Given India's favourable growth dynamics, Sujan Hajra, chief economist and executive director, Anand Rathi Group, believes there isn't a strong case for a meaningful diversification away from equities for long-term investors. In this backdrop, he tells Sirali Gupta in an email interview that foreign investors could turn structurally positive by late 2025 or early 2026. Edited excerpts:
What does the Reserve Bank of India's (RBI) upward revision of the FY26 gross domestic product (GDP) estimate signal for equity markets?
The upward revision in FY26 growth forecast signals strong confidence in India's domestic economic momentum which has consistently beaten expectations. This confidence lifts domestic sentiment and attracts inflows. With inflation below target, potential future rate cuts could further amplify positive market sentiment.
How significant will the RBI’s measures be to boost primary markets?
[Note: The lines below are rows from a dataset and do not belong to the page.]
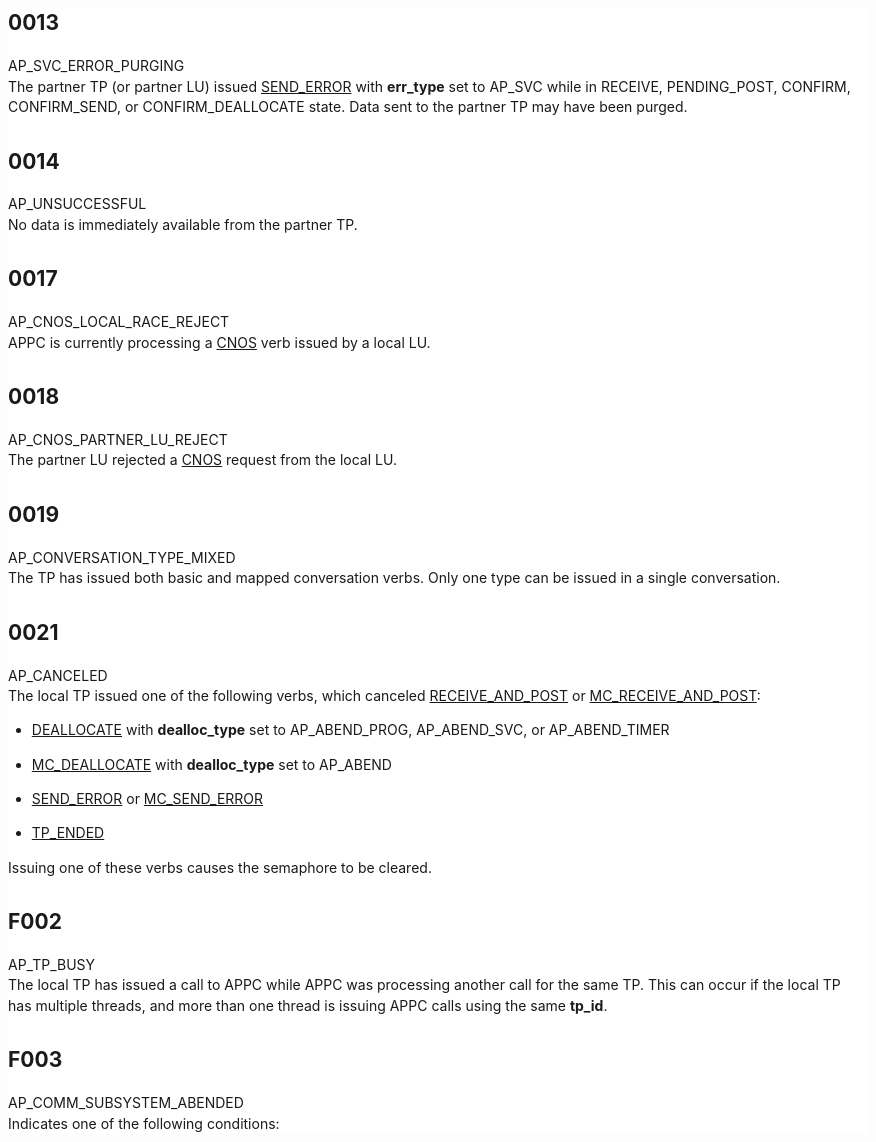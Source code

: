 ## 0013  
 AP_SVC_ERROR_PURGING  
 The partner TP (or partner LU) issued [SEND_ERROR](../core/send-error.md) with **err_type** set to AP_SVC while in RECEIVE, PENDING_POST, CONFIRM, CONFIRM_SEND, or CONFIRM_DEALLOCATE state. Data sent to the partner TP may have been purged.  
  
## 0014  
 AP_UNSUCCESSFUL  
 No data is immediately available from the partner TP.  
  
## 0017  
 AP_CNOS_LOCAL_RACE_REJECT  
 APPC is currently processing a [CNOS](../core/cnos.md) verb issued by a local LU.  
  
## 0018  
 AP_CNOS_PARTNER_LU_REJECT  
 The partner LU rejected a [CNOS](../core/cnos.md) request from the local LU.  
  
## 0019  
 AP_CONVERSATION_TYPE_MIXED  
 The TP has issued both basic and mapped conversation verbs. Only one type can be issued in a single conversation.  
  
## 0021  
 AP_CANCELED  
 The local TP issued one of the following verbs, which canceled [RECEIVE_AND_POST](../core/receive-and-post.md) or [MC_RECEIVE_AND_POST](../core/mc-receive-and-post.md):  
  
-   [DEALLOCATE](../core/deallocate.md) with **dealloc_type** set to AP_ABEND_PROG, AP_ABEND_SVC, or AP_ABEND_TIMER  
  
-   [MC_DEALLOCATE](../core/mc-deallocate.md) with **dealloc_type** set to AP_ABEND  
  
-   [SEND_ERROR](../core/send-error.md) or [MC_SEND_ERROR](../core/mc-send-error.md)  
  
-   [TP_ENDED](../core/tp-ended.md)  
  
 Issuing one of these verbs causes the semaphore to be cleared.  
  
## F002  
 AP_TP_BUSY  
 The local TP has issued a call to APPC while APPC was processing another call for the same TP. This can occur if the local TP has multiple threads, and more than one thread is issuing APPC calls using the same **tp_id**.  
  
## F003  
 AP_COMM_SUBSYSTEM_ABENDED  
 Indicates one of the following conditions:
Higher bank limits on loans against shares (LAS) let investors unlock liquidity without selling, funneling capital into equities and IPOs. Further, aligning banks' IPO financing and LAS norms with NBFCs levels the playing field. Since LAS is secured by marketable securities, it’s generally safer than unsecured retail lending, improving banks’ risk mix. Overall, these measures should lift liquidity, participation, and market depth across both primary and secondary markets.
How do you see Indian market valuations, especially compared to global peers?
Indian equities have long commanded a premium to global peers, anchored by superior return ratios, a stable macro backdrop, and strong long-term earnings visibility.
A key structural support is limited free float: over two-thirds of listed firms have promoter holdings above 50 per cent, constraining tradable supply. At the same time, institutional ownership of that free float has climbed from under 60 per cent to about 70 per cent.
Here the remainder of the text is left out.